### EXERCISE INSTRUCTIONS
Show all the lines in the data below that include the word "provided".

### DATA TO USE
....................

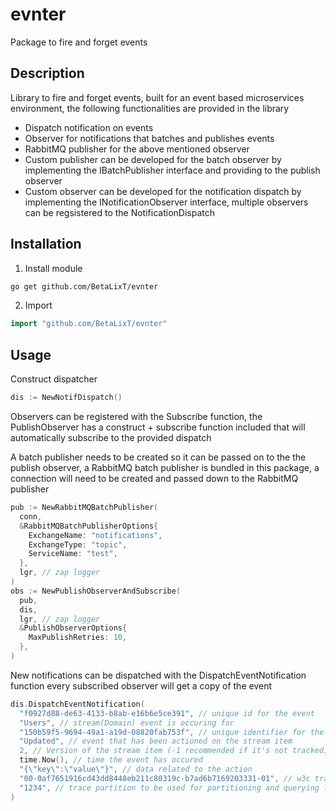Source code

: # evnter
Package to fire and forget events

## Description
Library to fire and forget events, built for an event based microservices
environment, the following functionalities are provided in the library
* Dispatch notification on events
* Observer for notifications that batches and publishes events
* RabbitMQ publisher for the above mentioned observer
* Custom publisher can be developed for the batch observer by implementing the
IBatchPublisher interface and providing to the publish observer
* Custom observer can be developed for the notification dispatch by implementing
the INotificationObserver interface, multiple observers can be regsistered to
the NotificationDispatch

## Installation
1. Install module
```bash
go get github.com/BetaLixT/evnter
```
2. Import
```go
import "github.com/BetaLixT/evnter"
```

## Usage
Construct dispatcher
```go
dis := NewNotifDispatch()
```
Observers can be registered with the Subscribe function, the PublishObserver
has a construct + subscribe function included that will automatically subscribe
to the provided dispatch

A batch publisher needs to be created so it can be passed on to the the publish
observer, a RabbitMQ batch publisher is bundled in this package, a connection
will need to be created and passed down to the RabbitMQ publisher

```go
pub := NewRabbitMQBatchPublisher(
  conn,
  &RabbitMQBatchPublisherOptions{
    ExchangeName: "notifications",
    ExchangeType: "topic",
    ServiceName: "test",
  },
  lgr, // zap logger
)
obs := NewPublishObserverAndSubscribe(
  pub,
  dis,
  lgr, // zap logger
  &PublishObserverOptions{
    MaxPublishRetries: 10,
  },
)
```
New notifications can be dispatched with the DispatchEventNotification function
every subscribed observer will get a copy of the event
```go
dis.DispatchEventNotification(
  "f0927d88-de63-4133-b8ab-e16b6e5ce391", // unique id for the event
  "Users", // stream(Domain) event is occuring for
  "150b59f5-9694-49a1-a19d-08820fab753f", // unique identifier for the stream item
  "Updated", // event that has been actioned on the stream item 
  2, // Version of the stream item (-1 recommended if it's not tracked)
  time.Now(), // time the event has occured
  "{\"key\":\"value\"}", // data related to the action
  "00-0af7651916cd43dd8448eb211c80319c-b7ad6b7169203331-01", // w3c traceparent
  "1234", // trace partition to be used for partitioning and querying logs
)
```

....................

### ANSWER TO THE PROBLEM
environment, the following functionalities are provided in the library
to the provided dispatch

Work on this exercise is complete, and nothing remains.